Dataset entries: Begin

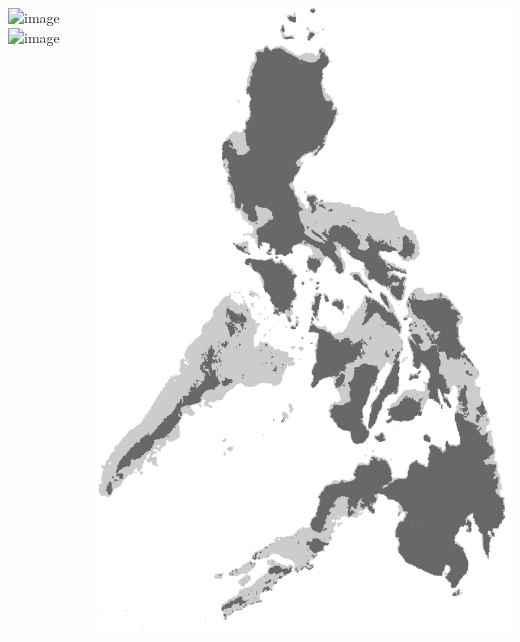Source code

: \begin{frame}
\begin{columns}[c]
\begin{center}
            \vspace{0.7mm}
            \includegraphics<1>[height=1.4cm]{../images/photos/hipposideros-obscurus-MRMDuya.jpg}
            \hspace{0.3mm}
            \includegraphics<1>[height=1.4cm]{../images/photos/crocidura-negrina-JAEsselstyn.jpg}
        \end{center}
        \includegraphics[width=\textwidth]{../images/maps/Philippines.png}
    \end{columns}
\end{frame}

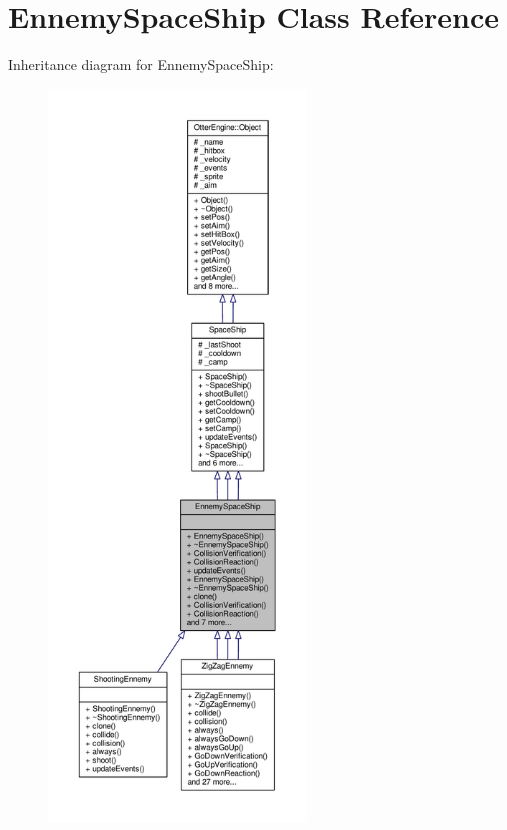 \hypertarget{class_ennemy_space_ship}{}\section{Ennemy\+Space\+Ship Class Reference}
\label{class_ennemy_space_ship}


Inheritance diagram for Ennemy\+Space\+Ship\+:\nopagebreak
\begin{figure}[H]
\begin{center}
\leavevmode
\includegraphics[height=550pt]{da/d23/class_ennemy_space_ship__inherit__graph}
\end{center}
\end{figure}


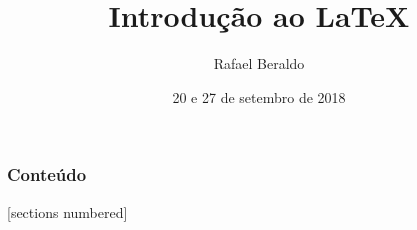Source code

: \documentclass[final,notheorems]{beamer}
\title{Introdução ao \LaTeX}
\author{Rafael Beraldo \qquad \email{rberaldo@cabaladada.org}}
\date{20 e 27 de setembro de 2018}
\begin{document}
\maketitle

\begin{frame}
  \frametitle{Conteúdo}
  [sections numbered]
  \begin{multicols}{2}
    \tableofcontents
  \end{multicols}
\end{frame}






















\end{document}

Dataset entries: End

**Assignment:** Check which lines of the entries hold the word "includegraphics", then please give only how many there are.

**Response box:** 4